MatFormer encodes multiple model sizes in one checkpoint, with the desired size selected at load time.

Selecting a slice

A MatFormer slice is selected with two values:

matformer_config_path — path to the slice config file (CSV or JSON) shipped with the model card.
matformer_slice_name — the named slice within that file to load.

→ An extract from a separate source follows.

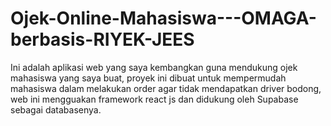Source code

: # Ojek-Online-Mahasiswa---OMAGA-berbasis-RIYEK-JEES

Ini adalah aplikasi web yang saya kembangkan guna mendukung ojek mahasiswa yang saya buat, proyek ini dibuat untuk mempermudah mahasiswa dalam melakukan order agar tidak mendapatkan driver bodong,
web ini mengguakan framework react js dan didukung oleh Supabase sebagai databasenya.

Without these values, the model loads its default slice.

CLI

mistralrs run \
  -m google/gemma-3n-E4B-it \
  --matformer-config-path slices.json \
  --matformer-slice-name E2B

The same --matformer-config-path / --matformer-slice-name flags are accepted by mistralrs serve and mistralrs bench.

TOML config

command = "serve"

[[models]]
kind = "auto"
model_id = "google/gemma-3n-E4B-it"
matformer_config_path = "slices.json"
matformer_slice_name = "E2B"

Python SDK

from mistralrs import Runner, Which, MultimodalArchitecture

runner = Runner(which=Which.MultimodalPlain(
    model_id="google/gemma-3n-E4B-it",
    arch=MultimodalArchitecture.Gemma3n,
    matformer_config_path="slices.json",
    matformer_slice_name="E2B",
))

Rust SDK

NormalSpecificConfig and VisionSpecificConfig carry matformer_config_path and matformer_slice_name fields. Pass them when constructing the loader.

Models

Gemma3n (google/gemma-3n-E4B-it) is a MatFormer-trained model in the supported list.